How to complete this task: Every entry below should be written out again exactly.

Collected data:
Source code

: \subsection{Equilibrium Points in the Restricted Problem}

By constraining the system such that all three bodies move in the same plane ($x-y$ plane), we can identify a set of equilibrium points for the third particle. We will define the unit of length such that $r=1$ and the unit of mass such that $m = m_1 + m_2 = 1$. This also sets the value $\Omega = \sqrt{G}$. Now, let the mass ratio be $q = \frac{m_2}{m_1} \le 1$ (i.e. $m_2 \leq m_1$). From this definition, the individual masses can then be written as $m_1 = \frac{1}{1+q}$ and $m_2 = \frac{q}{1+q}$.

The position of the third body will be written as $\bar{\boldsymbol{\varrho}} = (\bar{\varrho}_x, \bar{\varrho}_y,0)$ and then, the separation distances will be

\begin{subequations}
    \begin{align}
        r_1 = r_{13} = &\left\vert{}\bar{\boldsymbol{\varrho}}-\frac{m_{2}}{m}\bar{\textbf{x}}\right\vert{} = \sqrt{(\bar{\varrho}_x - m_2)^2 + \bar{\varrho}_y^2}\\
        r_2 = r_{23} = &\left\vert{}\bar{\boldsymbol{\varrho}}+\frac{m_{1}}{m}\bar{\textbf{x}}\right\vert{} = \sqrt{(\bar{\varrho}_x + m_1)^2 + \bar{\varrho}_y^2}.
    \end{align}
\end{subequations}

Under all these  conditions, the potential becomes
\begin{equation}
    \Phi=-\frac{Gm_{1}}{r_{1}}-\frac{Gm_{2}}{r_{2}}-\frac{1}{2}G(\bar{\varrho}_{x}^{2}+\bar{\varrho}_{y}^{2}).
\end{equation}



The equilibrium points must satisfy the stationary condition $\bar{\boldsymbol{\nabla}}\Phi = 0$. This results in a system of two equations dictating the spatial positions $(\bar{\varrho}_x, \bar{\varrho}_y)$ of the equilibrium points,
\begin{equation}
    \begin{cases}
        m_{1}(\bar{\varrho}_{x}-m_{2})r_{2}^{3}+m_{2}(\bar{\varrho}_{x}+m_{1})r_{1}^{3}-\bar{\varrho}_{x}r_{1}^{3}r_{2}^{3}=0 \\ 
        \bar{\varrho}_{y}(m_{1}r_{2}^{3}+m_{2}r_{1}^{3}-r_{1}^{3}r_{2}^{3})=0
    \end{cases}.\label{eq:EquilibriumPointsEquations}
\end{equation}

Solution for this problem:
Source code

: \subsection{Equilibrium Points in the Restricted Problem}

By constraining the system such that all three bodies move in the same plane ($x-y$ plane), we can identify a set of equilibrium points for the third particle. We will define the unit of length such that $r=1$ and the unit of mass such that $m = m_1 + m_2 = 1$. This also sets the value $\Omega = \sqrt{G}$. Now, let the mass ratio be $q = \frac{m_2}{m_1} \le 1$ (i.e. $m_2 \leq m_1$). From this definition, the individual masses can then be written as $m_1 = \frac{1}{1+q}$ and $m_2 = \frac{q}{1+q}$.

The position of the third body will be written as $\bar{\boldsymbol{\varrho}} = (\bar{\varrho}_x, \bar{\varrho}_y,0)$ and then, the separation distances will be

\begin{subequations}
    \begin{align}
        r_1 = r_{13} = &\left\vert{}\bar{\boldsymbol{\varrho}}-\frac{m_{2}}{m}\bar{\textbf{x}}\right\vert{} = \sqrt{(\bar{\varrho}_x - m_2)^2 + \bar{\varrho}_y^2}\\
        r_2 = r_{23} = &\left\vert{}\bar{\boldsymbol{\varrho}}+\frac{m_{1}}{m}\bar{\textbf{x}}\right\vert{} = \sqrt{(\bar{\varrho}_x + m_1)^2 + \bar{\varrho}_y^2}.
    \end{align}
\end{subequations}

Under all these  conditions, the potential becomes
\begin{equation}
    \Phi=-\frac{Gm_{1}}{r_{1}}-\frac{Gm_{2}}{r_{2}}-\frac{1}{2}G(\bar{\varrho}_{x}^{2}+\bar{\varrho}_{y}^{2}).
\end{equation}



The equilibrium points must satisfy the stationary condition $\bar{\boldsymbol{\nabla}}\Phi = 0$. This results in a system of two equations dictating the spatial positions $(\bar{\varrho}_x, \bar{\varrho}_y)$ of the equilibrium points,
\begin{equation}
    \begin{cases}
        m_{1}(\bar{\varrho}_{x}-m_{2})r_{2}^{3}+m_{2}(\bar{\varrho}_{x}+m_{1})r_{1}^{3}-\bar{\varrho}_{x}r_{1}^{3}r_{2}^{3}=0 \\ 
        \bar{\varrho}_{y}(m_{1}r_{2}^{3}+m_{2}r_{1}^{3}-r_{1}^{3}r_{2}^{3})=0
    \end{cases}.\label{eq:EquilibriumPointsEquations}
\end{equation}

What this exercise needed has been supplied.